[[ Input data open ]]

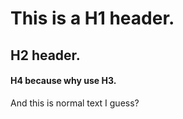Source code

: # This is a H1 header.

## H2 header.

#### H4 because why use H3.

And this is normal text I guess?

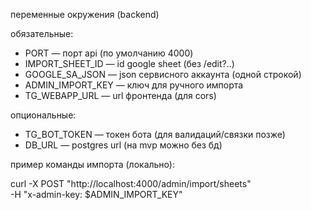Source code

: переменные окружения (backend)

обязательные:
- PORT — порт api (по умолчанию 4000)
- IMPORT_SHEET_ID — id google sheet (без /edit?..)
- GOOGLE_SA_JSON — json сервисного аккаунта (одной строкой)
- ADMIN_IMPORT_KEY — ключ для ручного импорта
- TG_WEBAPP_URL — url фронтенда (для cors)

опциональные:
- TG_BOT_TOKEN — токен бота (для валидаций/связки позже)
- DB_URL — postgres url (на mvp можно без бд)

пример команды импорта (локально):

curl -X POST "http://localhost:4000/admin/import/sheets" \
  -H "x-admin-key: $ADMIN_IMPORT_KEY"


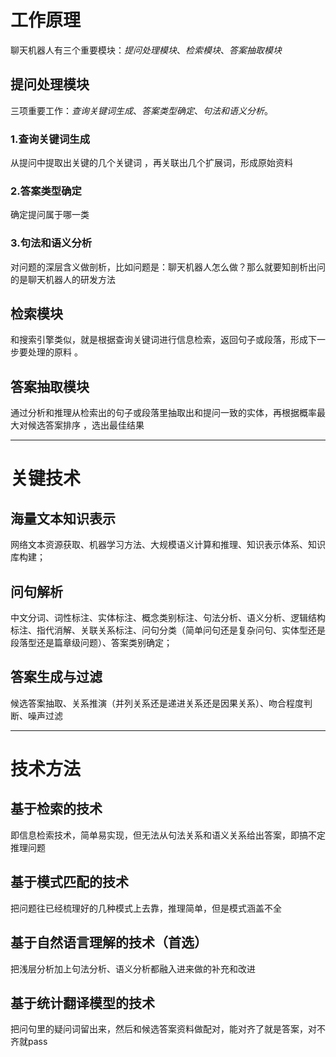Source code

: # 工作原理
聊天机器人有三个重要模块：*提问处理模块*、*检索模块*、*答案抽取模块*


  ## 提问处理模块
  三项重要工作：*查询关键词生成*、*答案类型确定*、*句法和语义分析*。

  ### 1.查询关键词生成
  从提问中提取出关键的几个关键词 ，再关联出几个扩展词，形成原始资料
  ### 2.答案类型确定
  确定提问属于哪一类
  ### 3.句法和语义分析
  对问题的深层含义做剖析，比如问题是：聊天机器人怎么做？那么就要知剖析出问的是聊天机器人的研发方法


  ## 检索模块 
  和搜索引擎类似，就是根据查询关键词进行信息检索，返回句子或段落，形成下一步要处理的原料 。


  ## 答案抽取模块 
  通过分析和推理从检索出的句子或段落里抽取出和提问一致的实体，再根据概率最大对候选答案排序 ，选出最佳结果

---------------------------------------------------------------------------------------------------------------------------------------

# 关键技术


  ## 海量文本知识表示
  网络文本资源获取、机器学习方法、大规模语义计算和推理、知识表示体系、知识库构建；

  ## 问句解析
  中文分词、词性标注、实体标注、概念类别标注、句法分析、语义分析、逻辑结构标注、指代消解、关联关系标注、问句分类（简单问句还是复杂问句、实体型还是段落型还是篇章级问题）、答案类别确定；

  ## 答案生成与过滤
  候选答案抽取、关系推演（并列关系还是递进关系还是因果关系）、吻合程度判断、噪声过滤

---------------------------------------------------------------------------------------------------------------------------------------

# 技术方法


  ## 基于检索的技术
  即信息检索技术，简单易实现，但无法从句法关系和语义关系给出答案，即搞不定推理问题 

  ## 基于模式匹配的技术
  把问题往已经梳理好的几种模式上去靠，推理简单，但是模式涵盖不全 

  ## 基于自然语言理解的技术（首选）
  把浅层分析加上句法分析、语义分析都融入进来做的补充和改进 

  ## 基于统计翻译模型的技术
  把问句里的疑问词留出来，然后和候选答案资料做配对，能对齐了就是答案，对不齐就pass
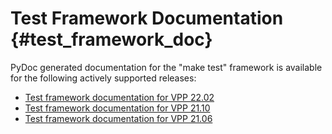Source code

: Test Framework Documentation    {#test_framework_doc}
============================

PyDoc generated documentation for the "make test" framework is available for
the following actively supported releases:

- [Test framework documentation for VPP 22.02](https://docs.fd.io/vpp/22.02/vpp_make_test/html)
- [Test framework documentation for VPP 21.10](https://docs.fd.io/vpp/21.10/vpp_make_test/html)
- [Test framework documentation for VPP 21.06](https://docs.fd.io/vpp/21.06/vpp_make_test/html)
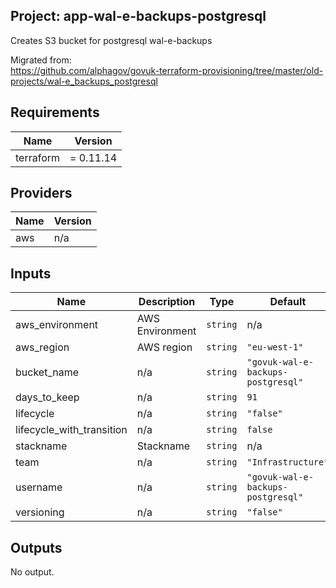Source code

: ## Project: app-wal-e-backups-postgresql

Creates S3 bucket for postgresql wal-e-backups

Migrated from:  
https://github.com/alphagov/govuk-terraform-provisioning/tree/master/old-projects/wal-e_backups_postgresql

## Requirements

| Name | Version |
|------|---------|
| terraform | = 0.11.14 |

## Providers

| Name | Version |
|------|---------|
| aws | n/a |

## Inputs

| Name | Description | Type | Default | Required |
|------|-------------|------|---------|:--------:|
| aws\_environment | AWS Environment | `string` | n/a | yes |
| aws\_region | AWS region | `string` | `"eu-west-1"` | no |
| bucket\_name | n/a | `string` | `"govuk-wal-e-backups-postgresql"` | no |
| days\_to\_keep | n/a | `string` | `91` | no |
| lifecycle | n/a | `string` | `"false"` | no |
| lifecycle\_with\_transition | n/a | `string` | `false` | no |
| stackname | Stackname | `string` | n/a | yes |
| team | n/a | `string` | `"Infrastructure"` | no |
| username | n/a | `string` | `"govuk-wal-e-backups-postgresql"` | no |
| versioning | n/a | `string` | `"false"` | no |

## Outputs

No output.

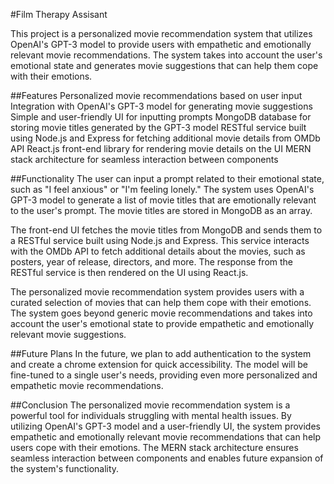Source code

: #Film Therapy Assisant

This project is a personalized movie recommendation system that utilizes OpenAI's GPT-3 model to provide users with empathetic and emotionally relevant movie recommendations. The system takes into account the user's emotional state and generates movie suggestions that can help them cope with their emotions.

##Features
Personalized movie recommendations based on user input
Integration with OpenAI's GPT-3 model for generating movie suggestions
Simple and user-friendly UI for inputting prompts
MongoDB database for storing movie titles generated by the GPT-3 model
RESTful service built using Node.js and Express for fetching additional movie details from OMDb API
React.js front-end library for rendering movie details on the UI
MERN stack architecture for seamless interaction between components

##Functionality
The user can input a prompt related to their emotional state, such as "I feel anxious" or "I'm feeling lonely." The system uses OpenAI's GPT-3 model to generate a list of movie titles that are emotionally relevant to the user's prompt. The movie titles are stored in MongoDB as an array.

The front-end UI fetches the movie titles from MongoDB and sends them to a RESTful service built using Node.js and Express. This service interacts with the OMDb API to fetch additional details about the movies, such as posters, year of release, directors, and more. The response from the RESTful service is then rendered on the UI using React.js.

The personalized movie recommendation system provides users with a curated selection of movies that can help them cope with their emotions. The system goes beyond generic movie recommendations and takes into account the user's emotional state to provide empathetic and emotionally relevant movie suggestions.

##Future Plans
In the future, we plan to add authentication to the system and create a chrome extension for quick accessibility. The model will be fine-tuned to a single user's needs, providing even more personalized and empathetic movie recommendations.

##Conclusion
The personalized movie recommendation system is a powerful tool for individuals struggling with mental health issues. By utilizing OpenAI's GPT-3 model and a user-friendly UI, the system provides empathetic and emotionally relevant movie recommendations that can help users cope with their emotions. The MERN stack architecture ensures seamless interaction between components and enables future expansion of the system's functionality.
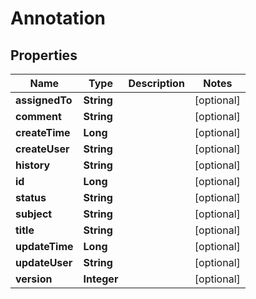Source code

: # Annotation

## Properties
Name | Type | Description | Notes
------------ | ------------- | ------------- | -------------
**assignedTo** | **String** |  |  [optional]
**comment** | **String** |  |  [optional]
**createTime** | **Long** |  |  [optional]
**createUser** | **String** |  |  [optional]
**history** | **String** |  |  [optional]
**id** | **Long** |  |  [optional]
**status** | **String** |  |  [optional]
**subject** | **String** |  |  [optional]
**title** | **String** |  |  [optional]
**updateTime** | **Long** |  |  [optional]
**updateUser** | **String** |  |  [optional]
**version** | **Integer** |  |  [optional]
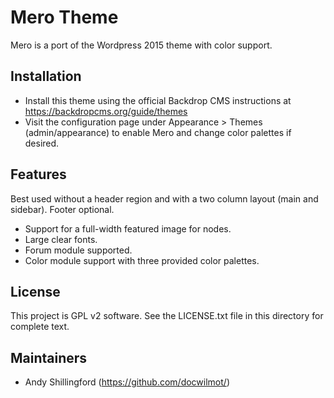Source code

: Mero Theme
====================
Mero is a port of the Wordpress 2015 theme with color support. 


Installation
------------
- Install this theme using the official Backdrop CMS instructions at
  https://backdropcms.org/guide/themes
- Visit the configuration page under Appearance > Themes (admin/appearance) 
  to enable Mero and change color palettes if desired.
  
Features
--------
Best used without a header region and with a two column layout (main and 
sidebar). Footer optional.

- Support for a full-width featured image for nodes.
- Large clear fonts.
- Forum module supported.
- Color module support with three provided color palettes.


License
-------

This project is GPL v2 software. See the LICENSE.txt file in this directory for
complete text.

Maintainers
-----------

- Andy Shillingford (https://github.com/docwilmot/)
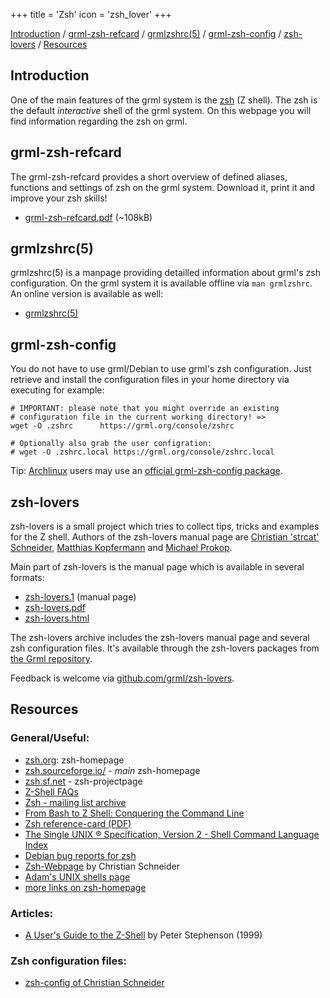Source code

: +++
title = 'Zsh'
icon = 'zsh_lover'
+++

<p><a href="#intro">Introduction</a> / <a
href="#grmlzshrefcard">grml-zsh-refcard</a> / <a
href="#grmlzshrc">grmlzshrc(5)</a> / <a
href="#grmlzshconfig">grml-zsh-config</a> / <a
href="#zshlovers">zsh-lovers</a> / <a
href="#resources">Resources</a></p>

<h2><a name="intro"></a>Introduction</h2>

<p>One of the main features of the grml system is the <a
href="https://zsh.sourceforge.net/">zsh</a> (Z shell). The zsh is the default
<em>interactive</em> shell of the grml system. On this webpage you will
find information regarding the zsh on grml.</p>

<h2><a name="grmlzshrefcard"></a>grml-zsh-refcard</h2>

The grml-zsh-refcard provides a short overview of defined aliases,
functions and settings of zsh on the grml system. Download it, print it
and improve your zsh skills!

* [grml-zsh-refcard.pdf](grml-zsh-refcard.pdf) (~108kB)

<h2><a name="grmlzshrc"></a>grmlzshrc(5)</h2>

grmlzshrc(5) is a manpage providing detailled information about grml's
zsh configuration. On the grml system it is available offline via `man
grmlzshrc`. An online version is available as well:

* [grmlzshrc(5)](grmlzshrc.html)

<h2><a name="grmlzshconfig"></a>grml-zsh-config</h2>

You do not have to use grml/Debian to use grml's zsh configuration.
Just retrieve and install the configuration files in your home directory
via executing for example:

    # IMPORTANT: please note that you might override an existing
    # configuration file in the current working directory! =>
    wget -O .zshrc      https://grml.org/console/zshrc

    # Optionally also grab the user configration:
    # wget -O .zshrc.local https://grml.org/console/zshrc.local

Tip: [Archlinux](https://www.archlinux.org/) users may use an
[official grml-zsh-config package](https://www.archlinux.org/packages/extra/any/grml-zsh-config/).

<h2><a name="zshlovers"></a>zsh-lovers</h2>

zsh-lovers is a small project which tries to collect tips, tricks and
examples for the Z shell. Authors of the zsh-lovers manual page are
[Christian 'strcat' Schneider](https://www.strcat.de/),
[Matthias Kopfermann](/team/) and [Michael Prokop](/team/).

Main part of zsh-lovers is the manual page which is available in
several formats:

* [zsh-lovers.1](zsh-lovers.1) (manual page)
* [zsh-lovers.pdf](zsh-lovers.pdf)
* [zsh-lovers.html](zsh-lovers.html)

The zsh-lovers archive includes the zsh-lovers manual page and several zsh configuration files.
It's available through the zsh-lovers packages from [the Grml repository](/files/).

Feedback is welcome via [github.com/grml/zsh-lovers](https://github.com/grml/zsh-lovers).

<h2><a name="resources"></a>Resources</h2>

<h3>General/Useful:</h3>

<ul>
  <li><a href="https://www.zsh.org/">zsh.org</a>: zsh-homepage
  <li><a href="https://zsh.sourceforge.io">zsh.sourceforge.io/</a> - <em>main</em> zsh-homepage
  <li><a href="https://sourceforge.net/projects/zsh/">zsh.sf.net</a> - zsh-projectpage
  <li><a href="https://zsh.sourceforge.io/FAQ/">Z-Shell FAQs</a>
  <li><a href="https://www.zsh.org/mla/">Zsh - mailing list archive</a>
  <li><a href="https://www.bash2zsh.com">From Bash to Z Shell: Conquering the
  Command Line</a>
  <li><a href="https://www.bash2zsh.com/zsh_refcard/refcard.pdf">Zsh reference-card (PDF)</a>
  <li><a href="http://www.opengroup.org/onlinepubs/007908799/xcu/shellix.html">The Single UNIX ® Specification, Version 2 - Shell Command Language Index</a></li>
  <li><a href="https://bugs.debian.org/cgi-bin/pkgreport.cgi?pkg=zsh">Debian bug reports for zsh</a>
  <li><a href="https://www.strcat.de/zsh/">Zsh-Webpage</a> by Christian Schneider
  <li><a href="https://adamspiers.org/computing/shells/">Adam's UNIX shells page</a>
  <!--
  <li><a href="http://developer.berlios.de/projects/netzworkk/">kwtools</a> - a
  big zsh-scriptcollection (based on <a
  href="http://packages.debian.org/unstable/misc/dialog">dialog</a>) by Kai Wilke for
  often used apps
  <li><a href="http://www.rayninfo.co.uk/tips/zshtips.html">Zzappers Best of ZSH tips</a> by David Rayner
  -->
  <li><a href="https://zsh.sourceforge.net/links.html">more links on zsh-homepage</a>
  <!--
  <li><a href="http://www.int.gu.edu.au/courses/2010int/nscp_shells.html">NCSP - Unix Shells</a>
  -->
</ul>

<h3>Articles:</h3>

<ul>
  <li><a href="https://zsh.sourceforge.net/Guide/zshguide.html">A User's Guide to the Z-Shell</a> by Peter Stephenson (1999) </li>
<!--
  <li><a href="https://www.ibm.com/developerworks/linux/library/l-z.html?dwzone=linux">Curtains up: introducing the Z shell</a> by IBM Developerworks (2001)</li>
  <li><a href="http://www-106.ibm.com/developerworks/linux/library/l-z.html?dwzone=linux">Introducing the Z-Shell</a> by IBM Developerworks (1.2.2001)</li>
  <li><a href="http://ezine.daemonnews.org/199910/zsh.html">Artikel in BSD-News</a> by Dominic Mitchell (October 1999)</li>
  <li><a href="http://www.linux-mag.com/cgi-bin/printer.pl?issue=2002-05&amp;article=power">Making the Transition to Zsh</a> by John Beppu (May 2002)</li>
  <li>Writing Zsh Completion Functions (July 2002): <a
  href="http://www.linux-mag.com/2002-07/power_01.html">part 1</a> und <a
  href="http://www.linux-mag.com/2002-07/power_02.html">part 2</a></li>
  <li><a href="http://www.acm.uiuc.edu/workshops/zsh/toc.html">Zsh Workshop</a> by Larry P. Schrof
  -->
</ul>

<h3>Zsh configuration files:</h3>

<ul>
  <li><a href="https://www.strcat.de/dotfiles/">zsh-config of Christian Schneider</a>
  <!--
  <li><a href="https://zshwiki.org/home/links/configs">zsh-configuration-files @ zshwiki.org </a></li>
  <li><a href="http://www.dotfiles.com/index.php?app_id=4">zshrcs @ dotfiles.com</a></li>
  -->
</ul>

[[ Input data closed ]]

Return, unchanged, the lines from the first line of the material through the line that holds "## 海量文本知识表示", inclusive, omitting pictures.

### Output of the task
Source code

: # This is a H1 header.

## H2 header.

#### H4 because why use H3.

And this is normal text I guess?

Source code

: переменные окружения (backend)

обязательные:
- PORT — порт api (по умолчанию 4000)
- IMPORT_SHEET_ID — id google sheet (без /edit?..)
- GOOGLE_SA_JSON — json сервисного аккаунта (одной строкой)
- ADMIN_IMPORT_KEY — ключ для ручного импорта
- TG_WEBAPP_URL — url фронтенда (для cors)

опциональные:
- TG_BOT_TOKEN — токен бота (для валидаций/связки позже)
- DB_URL — postgres url (на mvp можно без бд)

пример команды импорта (локально):

curl -X POST "http://localhost:4000/admin/import/sheets" \
  -H "x-admin-key: $ADMIN_IMPORT_KEY"


Source code

: # 工作原理
聊天机器人有三个重要模块：*提问处理模块*、*检索模块*、*答案抽取模块*


  ## 提问处理模块
  三项重要工作：*查询关键词生成*、*答案类型确定*、*句法和语义分析*。

  ### 1.查询关键词生成
  从提问中提取出关键的几个关键词 ，再关联出几个扩展词，形成原始资料
  ### 2.答案类型确定
  确定提问属于哪一类
  ### 3.句法和语义分析
  对问题的深层含义做剖析，比如问题是：聊天机器人怎么做？那么就要知剖析出问的是聊天机器人的研发方法


  ## 检索模块 
  和搜索引擎类似，就是根据查询关键词进行信息检索，返回句子或段落，形成下一步要处理的原料 。


  ## 答案抽取模块 
  通过分析和推理从检索出的句子或段落里抽取出和提问一致的实体，再根据概率最大对候选答案排序 ，选出最佳结果

---------------------------------------------------------------------------------------------------------------------------------------

# 关键技术


  ## 海量文本知识表示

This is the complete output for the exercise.